Member of the California State Senate from the 11th district
- In office March 28, 1996 – December 6, 2004
- Preceded by: Tom Campbell
- Succeeded by: Joe Simitian

Member of the California State Assembly from the 21st district
- In office December 1, 1980 – March 28, 1996
- Preceded by: Victor Calvo
- Succeeded by: Ted Lempert

Personal details
- Born: February 7, 1928 St. Louis, Missouri, U.S.
- Died: September 13, 2026 (aged 98) Near Placerville, California, U.S.
- Party: Democratic
- Spouse: Linda Bowser ​ ​(m. 1954; died 2014)​
- Children: 3
- Education: Washington University in St. Louis Harvard Law School
- Occupation: Politician, law professor
- Profession: Attorney

= Byron Sher =

American politician (1928–2026)

Byron David Sher (February 7, 1928 – September 13, 2026) was an American Democratic politician. He served in the California State Senate from 1996 to 2004, prior to which, he served in the California State Assembly between 1980 and 1996. (Sher was first elected to the State Senate by winning a special election for the 11th District seat on March 26, 1996.) Sher was also a longtime professor at Stanford Law School. He served as the California Senate Rules Committee appointee to the Tahoe Regional Planning Agency from 2009 to 2012.

==Early life and education==
Sher was born in St. Louis, Missouri, on February 7, 1928. He received his BA from Washington University in St. Louis and his JD from Harvard Law School. Before beginning his political career, he taught at several schools, including Harvard Law School, Southern Methodist University, the University of Southern California, and Stanford University. Sher was also a Fulbright research scholar.

==Pre-assembly political career==
Sher served on the Palo Alto City Council from 1965 to 1967, and from 1973 to 1980. He served as mayor from 1974 to 1975 and from 1977 to 1978.

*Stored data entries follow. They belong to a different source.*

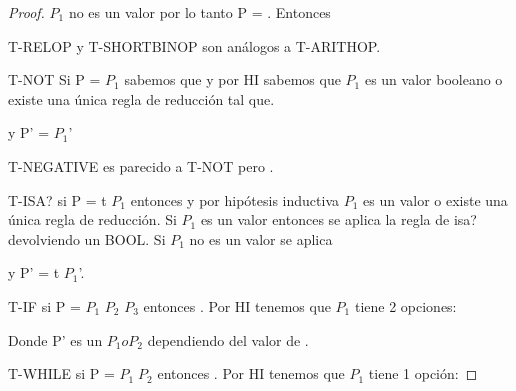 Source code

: \begin{proof}
$P_{1}$ no es un valor por lo tanto P = . Entonces

 \fullarrow {}


T-RELOP y T-SHORTBINOP son análogos a T-ARITHOP.

T-NOT Si P =  $P_{1}$ sabemos que  y por HI
sabemos que $P_{1}$ es un valor booleano o existe una única regla de reducción tal que.

 \fullarrow {}

y P' =  $P_{1}$'

T-NEGATIVE es parecido a T-NOT pero .

T-ISA? si P =  t $P_{1}$ entonces 
y por hipótesis inductiva $P_{1}$ es un valor o existe una única regla de reducción.
Si $P_{1}$ es un valor entonces se aplica la regla de isa? devolviendo un BOOL.
Si $P_{1}$ no es un valor se aplica 

 \fullarrow {}

y P' =  t $P_{1}$'.

T-IF si P =  $P_{1}$  $P_{2}$  $P_{3}$ entonces .
Por HI tenemos que $P_{1}$ tiene 2 opciones:

 \fullarrow {}


 \fullarrow {}

Donde P' es un $P_{1} o P_{2}$ dependiendo del valor de . 

T-WHILE si P =  $P_{1} \; P_{2}$  entonces .
Por HI tenemos que $P_{1}$ tiene 1 opción:

 \fullarrow {}

\end{proof}


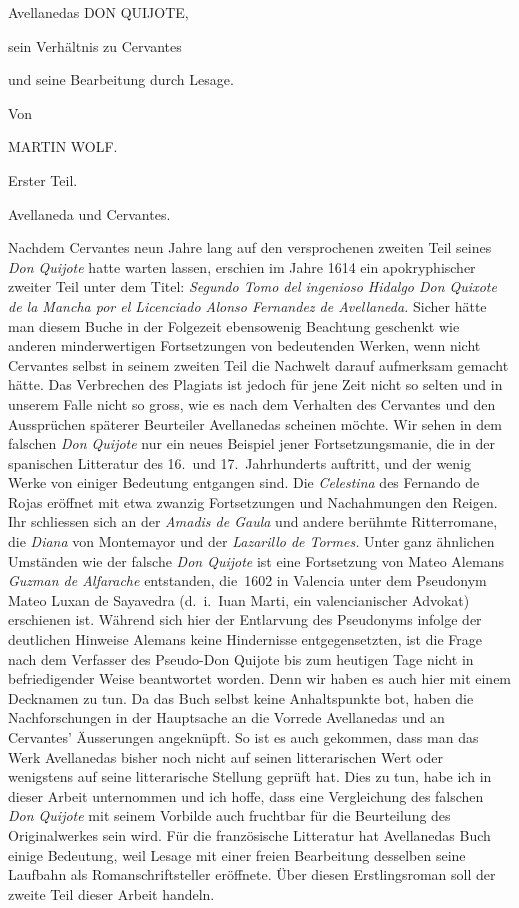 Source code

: 
\centerline{Avellanedas DON QUIJOTE,}
\centerline{sein Verhältnis zu Cervantes}
\centerline{und seine Bearbeitung durch Lesage.}

\centerline{Von}
\centerline{MARTIN WOLF.}

\centerline{Erster Teil.}

\centerline{Avellaneda und Cervantes.}

Nachdem Cervantes neun Jahre lang auf den versprochenen zweiten
Teil seines {\it Don Quijote} hatte warten lassen, erschien im Jahre 1614
ein apokryphischer zweiter Teil unter dem Titel: {\it Segundo Tomo del
ingenioso Hidalgo Don Quixote de la Mancha por el Licenciado Alonso
Fernandez de Avellaneda.} Sicher hätte man diesem Buche in der
Folgezeit ebensowenig Beachtung geschenkt wie anderen minderwertigen
Fortsetzungen von bedeutenden Werken, wenn nicht Cervantes selbst
in seinem zweiten Teil die Nachwelt darauf aufmerksam gemacht hätte.
Das Verbrechen des Plagiats ist jedoch für jene Zeit nicht so selten
und in unserem Falle nicht so gross, wie es nach dem Verhalten des
Cervantes und den Aussprüchen späterer Beurteiler Avellanedas scheinen
möchte. Wir sehen in dem falschen {\it Don Quijote} nur ein neues
Beispiel jener Fortsetzungsmanie, die in der spanischen Litteratur des
16.~und 17.~Jahrhunderts auftritt, und der wenig Werke von einiger
Bedeutung entgangen sind. Die {\it Celestina} des Fernando de Rojas
eröffnet mit etwa zwanzig Fortsetzungen und Nachahmungen den Reigen.
Ihr schliessen sich an der {\it Amadis de Gaula} und andere berühmte
Ritterromane, die {\it Diana} von Montemayor und der {\it Lazarillo de Tormes.}
Unter ganz ähnlichen Umständen wie der falsche {\it Don Quijote} ist eine
Fortsetzung von Mateo Alemans {\it Guzman de Alfarache} entstanden,
die~1602 in Valencia unter dem Pseudonym
Mateo Luxan de Sayavedra
(d.~i.\ Iuan Marti, ein valencianischer Advokat) erschienen ist. Während
sich hier der Entlarvung des Pseudonyms infolge der deutlichen Hinweise
Alemans keine Hindernisse entgegensetzten, ist die Frage nach dem
Verfasser des Pseudo-Don Quijote bis zum heutigen Tage nicht in
befriedigender Weise beantwortet worden. Denn wir haben es auch hier
mit einem Decknamen zu tun. Da das Buch selbst keine Anhaltspunkte
bot, haben die Nachforschungen in der Hauptsache an die Vorrede
Avellanedas und an Cervantes' Äusserungen angeknüpft. So ist es auch
gekommen, dass man das Werk Avellanedas bisher noch nicht auf
seinen litterarischen Wert oder wenigstens auf seine litterarische Stellung
geprüft hat. Dies zu tun, habe ich in dieser Arbeit unternommen und
ich hoffe, dass eine Vergleichung des falschen {\it Don Quijote} mit seinem
Vorbilde auch fruchtbar für die Beurteilung des Originalwerkes sein
wird. Für die französische Litteratur hat Avellanedas Buch einige
Bedeutung, weil Lesage mit einer freien Bearbeitung desselben seine
Laufbahn als Romanschriftsteller eröffnete. Über diesen Erstlingsroman soll
der zweite Teil dieser Arbeit handeln.

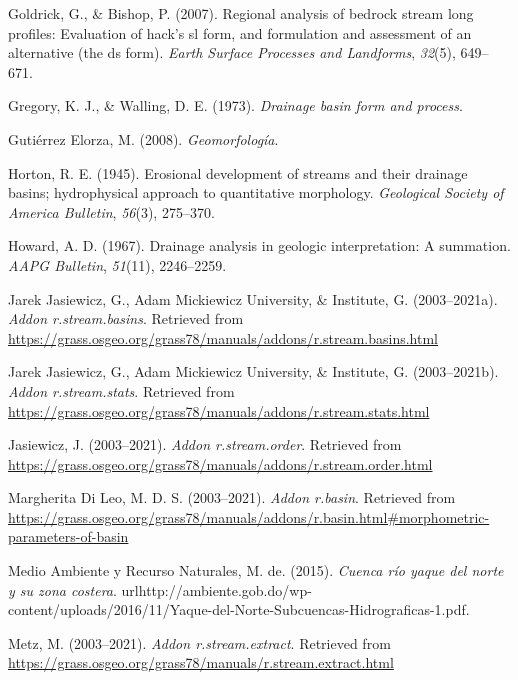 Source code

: \documentclass[11pt,]{article}
\begin{document}
\hypertarget{ref-goldrick2007regional}{}
Goldrick, G., \& Bishop, P. (2007). Regional analysis of bedrock stream
long profiles: Evaluation of hack's sl form, and formulation and
assessment of an alternative (the ds form). \emph{Earth Surface
Processes and Landforms}, \emph{32}(5), 649--671.

\hypertarget{ref-gregory1973drainage}{}
Gregory, K. J., \& Walling, D. E. (1973). \emph{Drainage basin form and
process}.

\hypertarget{ref-gutierrez2008geomorfologia}{}
Gutiérrez Elorza, M. (2008). \emph{Geomorfología}.

\hypertarget{ref-horton1945erosional}{}
Horton, R. E. (1945). Erosional development of streams and their
drainage basins; hydrophysical approach to quantitative morphology.
\emph{Geological Society of America Bulletin}, \emph{56}(3), 275--370.

\hypertarget{ref-howard1967drainage}{}
Howard, A. D. (1967). Drainage analysis in geologic interpretation: A
summation. \emph{AAPG Bulletin}, \emph{51}(11), 2246--2259.

\hypertarget{ref-streambasinsjareck}{}
Jarek Jasiewicz, G., Adam Mickiewicz University, \& Institute, G.
(2003--2021a). \emph{Addon r.stream.basins}. Retrieved from
\url{https://grass.osgeo.org/grass78/manuals/addons/r.stream.basins.html}

\hypertarget{ref-streamstats}{}
Jarek Jasiewicz, G., Adam Mickiewicz University, \& Institute, G.
(2003--2021b). \emph{Addon r.stream.stats}. Retrieved from
\url{https://grass.osgeo.org/grass78/manuals/addons/r.stream.stats.html}

\hypertarget{ref-streamorder}{}
Jasiewicz, J. (2003--2021). \emph{Addon r.stream.order}. Retrieved from
\url{https://grass.osgeo.org/grass78/manuals/addons/r.stream.order.html}

\hypertarget{ref-basinmargherita}{}
Margherita Di Leo, M. D. S. (2003--2021). \emph{Addon r.basin}.
Retrieved from
\url{https://grass.osgeo.org/grass78/manuals/addons/r.basin.html\#morphometric-parameters-of-basin}

\hypertarget{ref-Mmar2015cuenca}{}
Medio Ambiente y Recurso Naturales, M. de. (2015). \emph{Cuenca río
yaque del norte y su zona costera}.
urlhttp://ambiente.gob.do/wp-content/uploads/2016/11/Yaque-del-Norte-Subcuencas-Hidrograficas-1.pdf.

\hypertarget{ref-streamnextractmarkus}{}
Metz, M. (2003--2021). \emph{Addon r.stream.extract}. Retrieved from
\url{https://grass.osgeo.org/grass78/manuals/r.stream.extract.html}
\end{document}
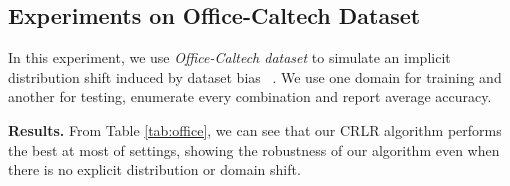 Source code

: \documentclass[sigconf]{acmart}
\begin{document}
\subsection{Experiments on Office-Caltech Dataset}
In this experiment, we use \emph{Office-Caltech dataset} to simulate an implicit distribution shift induced by dataset bias ~\cite{torralba2011unbiased}.
We use one domain for training and another for testing, enumerate every combination and report average accuracy.

\begin{table*}[!htbp]
    \centering
    \caption{Average accuracy on dataset bias. $a, d, w, c$ denote the four different domains Amazon, DSLR, Webcam and Caltech, respectively.}
    \label{tab:office}
\end{table*}\textbf{Results.} From Table \ref{tab:office}, we can see that our CRLR algorithm performs the best at most of settings, showing the robustness of our algorithm even when there is no explicit distribution or domain shift.
\end{document}
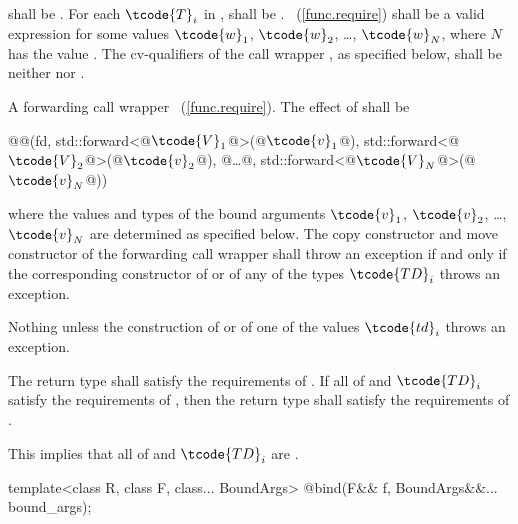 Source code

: \begin{itemdescr}
\pnum
\requires
{} shall be . For each $\tcode{T}_i$
in ,  shall be .
~(\ref{func.require}) shall be a valid expression for some
values $\tcode{w}_1$, $\tcode{w}_2$, \ldots, $\tcode{w}_N$, where
$N$ has the value .
The cv-qualifiers \cv{} of the call wrapper ,
as specified below, shall be neither  nor .

\pnum\returns
A forwarding call wrapper ~(\ref{func.require}).
The effect of  shall
be
\begin{codeblock}
@@(fd, std::forward<@$\tcode{V}_1$@>(@$\tcode{v}_1$@), std::forward<@$\tcode{V}_2$@>(@$\tcode{v}_2$@), @\ldots @, std::forward<@$\tcode{V}_N$@>(@$\tcode{v}_N$@))
\end{codeblock}
where the values and types of the bound
arguments $\tcode{v}_1$, $\tcode{v}_2$, \ldots, $\tcode{v}_N$ are determined as specified below.
The copy constructor and move constructor of the forwarding call wrapper shall throw an
exception if and only if the corresponding constructor of  or of any of the types
$\tcode{TD}_i$ throws an exception.

\pnum
\throws Nothing unless the construction of
 or of one of the values $\tcode{td}_i$ throws an exception.

\pnum
\remarks The return type shall satisfy the requirements of . If all
of  and $\tcode{TD}_i$ satisfy the requirements of , then the
return type shall satisfy the requirements of . \begin{note} This implies
that all of  and $\tcode{TD}_i$ are . \end{note}
\end{itemdescr}

%
\begin{itemdecl}
template<class R, class F, class... BoundArgs>
  @\unspec@ bind(F&& f, BoundArgs&&... bound_args);
\end{itemdecl}


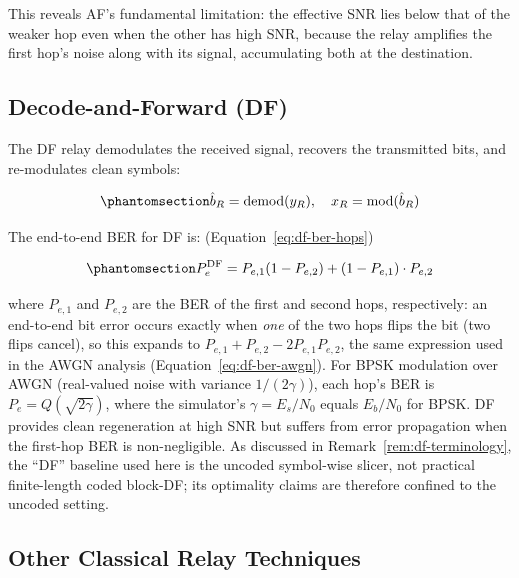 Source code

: This reveals AF's fundamental limitation: the effective SNR lies below that of the weaker hop even when the other has high SNR, because the relay amplifies the first hop's noise along with its signal, accumulating both at the destination.

\subsection{Decode-and-Forward (DF)}\label{sec:classical-relay-strategies-df}
The DF relay demodulates the received signal, recovers the transmitted bits, and re-modulates clean symbols:

\begin{equation}\protect\phantomsection\label{eq:df-demod-remod}{\hat{b}_R = \text{demod}(y_R), \quad x_R = \text{mod}(\hat{b}_R)
}\end{equation}

The end-to-end BER for DF is: (Equation~\ref{eq:df-ber-hops})

\begin{equation}\protect\phantomsection\label{eq:df-ber-hops}{P_e^{\text{DF}} = P_{e,1}(1 - P_{e,2}) + (1 - P_{e,1}) \cdot P_{e,2}
}\end{equation}

where \(P_{e,1}\) and \(P_{e,2}\) are the BER of the first and second hops, respectively: an end-to-end bit error occurs exactly when \emph{one} of the two hops flips the bit (two flips cancel), so this expands to \(P_{e,1} + P_{e,2} - 2P_{e,1}P_{e,2}\), the same expression used in the AWGN analysis (Equation~\ref{eq:df-ber-awgn}). For BPSK modulation over AWGN (real-valued noise with variance \(1/(2\gamma)\)), each hop's BER is \(P_e = Q\left(\sqrt{2\gamma}\right)\), where the simulator's \(\gamma = E_s/N_0\) equals \(E_b/N_0\) for BPSK. DF provides clean regeneration at high SNR but suffers from error propagation when the first-hop BER is non-negligible. As discussed in Remark~\ref{rem:df-terminology}, the ``DF'' baseline used here is the uncoded symbol-wise slicer, not practical finite-length coded block-DF; its optimality claims are therefore confined to the uncoded setting.

\subsection{Other Classical Relay Techniques}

==Legislative accomplishments==
Sher was a major environmental proponent during his time in the legislature. Major legislative accomplishments of his include the Groundwater Protection Act (1983), California Clean Air Act (1988), and the California Safe Drinking Water Act (1989). He was the chairman of the Natural Resources Committee for 11 years.

He authored a bill, signed by Jerry Brown, that increased the statute of limitations for rape from three years to six in response to the fact that many serial rapists—such as Melvin Carter—were able to avoid or partially avoid prosecution due to the shorter limit expiring.

==Personal life and death==
Near the end of his legislative career, the San Mateo County Board of Supervisors designated January 30, 2004, as Byron Sher Day, calling him "the most effective environmental legislator in the state".

Sher was married to Linda Bowser (1932–2014), and they have three children and five grandchildren. They lived together in Palo Alto, California, for many decades. He was Jewish.

He was a professor at Stanford Law School.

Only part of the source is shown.